The linked article reminds us that this is the numerous such time that China has adopted this policy saying:
“So what’s really going on? This crunch follows similar incidents in June and December of last year. In June, for instance, the central bank used the excuseof a “system upgrade” to allow banks to shut down their ATMs and online banking platforms. As a result, they conserved cash and thereby avoided a nationwide meltdown.”
Other instances, such as this one in England where “[s]ome HSBC customers have been prevented from withdrawing large amounts of cash because they could not provide evidence of why they wanted it,” show that this problem may not be contained to China and may be spreading to the international market.
What does Murray Rothbard say will happen when this “credit crunch” inevitably occurs?
Wasteful projects, as we have said, must either be abandoned or used as best they can be. Inefficient firms, buoyed up by the artificial boom, must be liquidated or have their debts scaled down or be turned over to their creditors. Prices of producers’ goods must fall, particularly in the higher orders of production—this includes capital goods, lands, and wage rates […]

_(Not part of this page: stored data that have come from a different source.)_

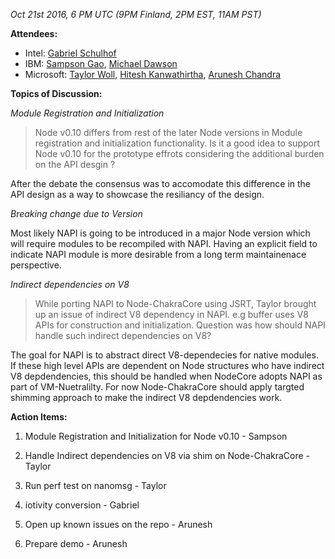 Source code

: *Oct 21st 2016, 6 PM UTC (9PM Finland, 2PM EST, 11AM PST)*

**Attendees:**
- Intel: [Gabriel Schulhof](https://github.com/gabrielschulhof)
- IBM: [Sampson Gao](https://github.com/sampsongao), [Michael Dawson](https://github.com/mhdawson)
- Microsoft: [Taylor Woll](https://github.com/boingoing), [Hitesh Kanwathirtha](https://github.com/digitalinfinity), [Arunesh Chandra](https://github.com/aruneshchandra)

**Topics of Discussion:**

*Module Registration and Initialization*
>Node v0.10 differs from rest of the later Node versions in Module registration and initialization functionality. Is it a good idea to 
support Node v0.10 for the prototype effrots considering the additional burden on the API desgin ?

After the debate the consensus was to accomodate this difference in the API design as a way to showcase the resiliancy of the design.

*Breaking change due to Version*

Most likely NAPI is going to be introduced in a major Node version which will require modules to be recompiled with NAPI. Having an 
explicit field to indicate NAPI module is more desirable from a long term maintainenace perspective. 

*Indirect dependencies on V8*
>While porting NAPI to Node-ChakraCore using JSRT, Taylor brought up an issue of indirect V8 dependency in NAPI. e.g buffer uses V8 APIs for 
construction and initialization. Question was how should NAPI handle such indirect dependencies on V8?

The goal for NAPI is to abstract direct V8-dependecies for native modules. If these high level APIs are dependent on Node structures who 
have indirect V8 depdendencies, this should be handled when NodeCore adopts NAPI as part of VM-Nuetralilty. For now Node-ChakraCore should 
apply targted shimming approach to make the indirect V8 depdendencies work.

**Action Items:**

1. Module Registration and Initialization for Node v0.10 - Sampson

2. Handle Indirect dependencies on V8 via shim on Node-ChakraCore - Taylor

3. Run perf test on nanomsg - Taylor

4. iotivity conversion - Gabriel  

5. Open up known issues on the repo - Arunesh 

6. Prepare demo - Arunesh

this means a fall in the prices of the higher-order goods relative to prices in the consumer goods industries. Not only prices of particular machines must fall, but also the prices of whole aggregates of capital, e.g., stock market and real estate values. In fact, these values must fall more than the earnings from the assets, through reflecting the general rise in the rate of interest return […]
“Since factors must shift from the higher to the lower orders of production, there is inevitable “frictional” unemployment in a depression, but it need not be greater than unemployment attending any other large shift in production. In practice, unemployment will be aggravated by the numerous bankruptcies, and the large errors revealed, but it still need only be temporary […]
Another common secondary feature of depressions is an increase in the demand for money. This “scramble for liquidity” is the result of several factors: (1) people expect falling prices, due to the depression and deflation, and will therefore hold more money and spend less on goods, awaiting the price fall; (2) borrowers will try to pay off their debts, now being called by banks and by business creditors, by liquidating other assets in exchange for money; (3) the rash of business losses and bankruptcies makes businessmen cautious about investing until the liquidation process is over.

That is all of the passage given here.